DHB-Gütesiegel an HSG Badenstedt

Welches Ergebnis aus einer beim DHB-Länderpokal 2011 mit­ge­nom­menen Infobroschüre, die später in der SalzwegArena aus­gelegt wurde, erzielt werden kann, hat die HSG gestern mit Freude ver­nommen.

HSG-Spielwart Bernd Schröder weilte im vergangenen Jahr beim DHB-Länderpokal und vertrieb sich eine Spielpause mit der Lektüre eines Flyers zum Thema „Ausgezeichnete Jugendarbeit“. Ohne weiteren Hintergedanken packte er sich einige Exemplare des Flyers ein und legte diese einige Wochen später in der Badenstedter SalzwegArena aus.
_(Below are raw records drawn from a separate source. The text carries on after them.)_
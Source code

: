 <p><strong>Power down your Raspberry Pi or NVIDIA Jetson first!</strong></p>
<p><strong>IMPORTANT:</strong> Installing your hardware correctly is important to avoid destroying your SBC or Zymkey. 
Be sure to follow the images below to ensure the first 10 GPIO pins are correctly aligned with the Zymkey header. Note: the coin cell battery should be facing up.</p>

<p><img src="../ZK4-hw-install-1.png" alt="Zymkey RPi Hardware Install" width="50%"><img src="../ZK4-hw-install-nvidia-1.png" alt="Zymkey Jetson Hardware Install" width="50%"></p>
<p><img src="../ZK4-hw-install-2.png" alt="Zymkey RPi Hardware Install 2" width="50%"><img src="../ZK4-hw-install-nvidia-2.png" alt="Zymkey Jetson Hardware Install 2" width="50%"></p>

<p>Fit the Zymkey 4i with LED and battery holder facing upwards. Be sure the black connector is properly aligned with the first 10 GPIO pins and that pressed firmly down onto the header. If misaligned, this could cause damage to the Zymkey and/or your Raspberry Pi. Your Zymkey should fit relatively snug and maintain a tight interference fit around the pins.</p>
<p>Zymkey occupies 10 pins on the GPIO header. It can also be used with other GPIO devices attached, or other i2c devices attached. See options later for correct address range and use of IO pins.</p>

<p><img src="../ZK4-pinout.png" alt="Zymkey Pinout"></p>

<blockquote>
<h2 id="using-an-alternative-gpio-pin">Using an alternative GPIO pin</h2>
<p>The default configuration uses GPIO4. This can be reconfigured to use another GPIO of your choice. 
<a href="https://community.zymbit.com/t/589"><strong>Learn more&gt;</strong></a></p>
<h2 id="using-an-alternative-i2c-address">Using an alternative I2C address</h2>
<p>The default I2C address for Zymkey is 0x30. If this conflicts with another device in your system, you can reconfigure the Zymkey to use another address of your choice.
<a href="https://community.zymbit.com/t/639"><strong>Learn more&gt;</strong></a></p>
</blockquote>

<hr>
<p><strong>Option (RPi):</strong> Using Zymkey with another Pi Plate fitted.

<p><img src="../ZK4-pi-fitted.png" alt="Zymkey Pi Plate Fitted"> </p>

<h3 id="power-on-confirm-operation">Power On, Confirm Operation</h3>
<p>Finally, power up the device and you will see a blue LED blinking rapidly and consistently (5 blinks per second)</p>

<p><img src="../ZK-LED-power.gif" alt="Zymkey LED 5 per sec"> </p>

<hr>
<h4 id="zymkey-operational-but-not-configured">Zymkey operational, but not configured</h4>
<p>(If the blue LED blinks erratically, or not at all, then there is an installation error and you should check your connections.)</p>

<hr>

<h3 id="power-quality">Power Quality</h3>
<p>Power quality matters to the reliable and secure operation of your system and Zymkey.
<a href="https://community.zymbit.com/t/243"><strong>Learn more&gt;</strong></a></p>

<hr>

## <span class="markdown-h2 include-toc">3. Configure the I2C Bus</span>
Dort bekam sie HSG-Trainer Jan Friedrich in die Hände – und von da an gab es für diesen kein Halten mehr. Dazu aber zu einem späteren Zeitpunkt mehr.

Die Deutsche Handballjugend hat das Gütesiegel „Ausgezeichnete DHB-Jugendarbeit“ an zwei weitere Vereine vergeben: Die HSG Badenstedt und der HC Wölfe Nordrhein/OSC Rheinhausen sind berechtigt, diese Auszeichnung zunächst für ein Jahr zu tragen. Mit dem Gütesiegel soll Handballvereinen oder Handballabteilungen in Sportvereinen ermöglicht werden, anhand von zehn zu erfüllenden Kriterien die hohe Qualität ihrer Jugendarbeit nachzuweisen bzw. die Qualität ihrer Jugendarbeit deutlich zu verbessern, wenn sie die Erfüllung der Kriterien anstreben. Beide Vereine haben die 10 Bewertungskriterien erfüllt.

Die offizielle Preisvergabe wird wahrscheinlich im September an einem HSG-Heimspieltag stattfinden. Das DHB-Gütesiegel ist eine Kooperationsmaßnahme des DHB und der Bundeszentrale für gesundheitliche Aufklärung (BzgA). Auch der Freundeskreis des Deutschen Handballs (FDDH) beteiligt sich mit einer zweckgebundenen Spende für die Jugendabteilung an dieser Aktion. Nähere Informationen zum Gütesiegel sind hier zu finden. Mittlerweile haben sieben Vereine aus dem Bereich des Deutschen Handballbundes diese Auszeichnung erhalten; so der TSV Ismaning, HaSpo Bayreuth, TSV Birkenau und SG Ottenheim-Bellheim-Zeiskam.